Your objective - Return each line in the records below that includes "complete".

Data in this exercise -
-=-=-=-=-

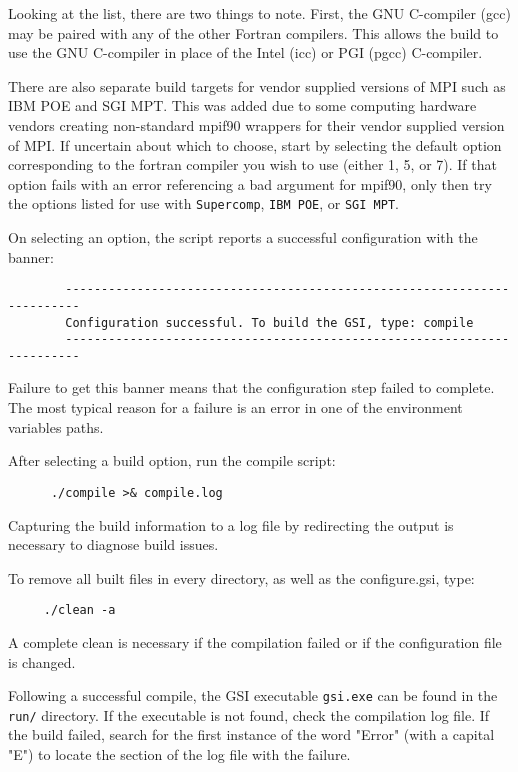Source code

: Looking at the list, there are two things to note. First, the GNU C-compiler (gcc) may be 
paired with any of the other Fortran compilers. This allows the build to use the GNU C-compiler 
in place of the Intel (icc) or PGI (pgcc) C-compiler.

There are also separate build targets for vendor supplied versions 
of MPI such as IBM POE and SGI MPT. This was added due to some computing hardware vendors 
creating non-standard mpif90 wrappers for their vendor supplied version of MPI. If uncertain about 
which to choose, start by selecting the default option corresponding to the fortran compiler you wish 
to use (either 1, 5, or 7). If that option fails with an error referencing a bad argument for mpif90,
only then try the options listed for use with \verb|Supercomp|, \verb|IBM POE|, or \verb|SGI MPT|.

On selecting an option, the script reports a successful configuration with the banner:
\begin{scriptsize}
\begin{verbatim}
        ------------------------------------------------------------------------ 
        Configuration successful. To build the GSI, type: compile 
        ------------------------------------------------------------------------
\end{verbatim}
\end{scriptsize}
Failure to get this banner means that the configuration step failed to complete. The most typical reason for a failure is an error in one of the environment variables paths.

After selecting a build option, run the compile script:
\begin{small}
\begin{verbatim}
      ./compile >& compile.log
\end{verbatim}
\end{small}
Capturing the build information to a log file by redirecting the output is necessary to diagnose build issues. 

To remove all built files in every directory, as well as the configure.gsi, type:
\begin{small}
\begin{verbatim}
     ./clean -a
\end{verbatim}
\end{small}
A complete clean is necessary if the compilation failed or if the configuration file is changed.

Following a successful compile, the GSI executable \verb|gsi.exe| can be found in the \verb|run/| directory.
If the executable is not found, check the compilation log file. If the build failed, search for the first instance of the word "Error" (with a capital "E") to locate the section of the log file with the failure.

-=-=-=-=-

Exercise response -
Failure to get this banner means that the configuration step failed to complete. The most typical reason for a failure is an error in one of the environment variables paths.
A complete clean is necessary if the compilation failed or if the configuration file is changed.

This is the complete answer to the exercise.